I’m just about to give another pass on a challenge I encountered back in 2022: sending OSC to a lot (64) of remote clients over UDP.
(I am talking about individual messages specific to each client, so the new server/port range option added since then to OSCClient doesn’t help, since the latter is for sending the same messages to all destinations).
Initially, when naively having my OSCClients in a For Each loop slicing the list of IPs, I remember it would take about 1 minute on open to have the patch to become responsive; I was surprised that initializing connections would take so long.
I ended up using a modified version of OSCClient that allowed sharing a single common socket to all OSCClients; I can’t remember if someone shared that to me from the chat or guided me to this hack. As far as I remember, it was better but still surprisingly long to init.

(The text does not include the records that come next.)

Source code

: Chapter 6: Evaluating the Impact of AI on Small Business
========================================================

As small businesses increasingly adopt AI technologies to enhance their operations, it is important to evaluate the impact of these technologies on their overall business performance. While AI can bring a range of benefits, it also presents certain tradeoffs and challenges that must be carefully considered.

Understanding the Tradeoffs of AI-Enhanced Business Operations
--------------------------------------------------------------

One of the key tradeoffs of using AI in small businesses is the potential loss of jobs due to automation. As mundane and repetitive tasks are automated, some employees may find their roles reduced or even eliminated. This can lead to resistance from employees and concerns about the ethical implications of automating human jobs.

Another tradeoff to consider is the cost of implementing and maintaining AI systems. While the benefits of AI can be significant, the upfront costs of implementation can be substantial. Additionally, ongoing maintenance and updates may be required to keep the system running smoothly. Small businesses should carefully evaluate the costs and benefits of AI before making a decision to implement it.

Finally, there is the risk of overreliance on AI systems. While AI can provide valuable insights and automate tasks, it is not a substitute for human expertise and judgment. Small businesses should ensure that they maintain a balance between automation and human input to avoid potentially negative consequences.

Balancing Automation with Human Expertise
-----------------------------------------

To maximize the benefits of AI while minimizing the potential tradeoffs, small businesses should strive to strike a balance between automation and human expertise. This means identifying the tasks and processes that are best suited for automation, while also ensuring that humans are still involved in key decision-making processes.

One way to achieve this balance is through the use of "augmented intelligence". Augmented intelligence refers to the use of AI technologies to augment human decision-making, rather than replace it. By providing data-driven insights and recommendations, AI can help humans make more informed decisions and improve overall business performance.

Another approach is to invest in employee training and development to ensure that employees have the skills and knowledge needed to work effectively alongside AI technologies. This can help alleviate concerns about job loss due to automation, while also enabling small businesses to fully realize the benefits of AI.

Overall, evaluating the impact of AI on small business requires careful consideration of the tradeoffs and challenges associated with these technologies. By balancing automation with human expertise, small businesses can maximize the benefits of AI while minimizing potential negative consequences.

I am not an expert in networking and socket-mumbo-jumbo, so:
is this single shared socket still the smartest approach?
were there any change to the default OSC nodes since 2022 that would make this hack irrelevant now?
any other idea or best practice on how to initialize communication with so many clients?
is it “normal” / typical that initialization would take so long in my initial For Each approach?
I don’t have access to all the devices for now so it is hard to make empirical tests in full conditions but I would like to prepare as much as I can in advance with the smartest and bestest approach.
For reference, this is the inside of the standard OSCClient:
If you want to send UDP to many machines, you can use the broadcast address. It is the current network IP with .255 at the end. For example 192.168.0.255.
So if all machines are in 192.160.0.xxx they all receive the packages on the specified port, no need to send it to each one with multiple packages and you don’t need to manage the receiver IPs.
There are of course details, that the switch needs to allow broadcasts. But usually, it just works.
It just becomes a bit more complicated if the clients need to send information back.
Using a single socket is totally fine and often faster than using multiple sockets.
Note that you only need to bind the socket to a specific port if you want to receive packets on that specific port. So clients could bind to a specific port to listen to the packages of the server.
Messages need to be specific to each client, so I cannot broadcast, otherwise this would have been the easy route indeed…
And they do need to send info back as well.
Using a single socket is totally fine and often faster than using multiple sockets.
Ok thanks for confirming this, so it means what I ended up using was definitely a better solution.
Does it make any sense though that initializing all OSCClients (I remember it was really bad using the default nodes, so each one having its own socket) was taking so much time and froze the patch for about a minute?
Is it the sockets opening that took so much time? (because since UDP is a not connected protocol, to me UDP itself doesn’t add any overhead)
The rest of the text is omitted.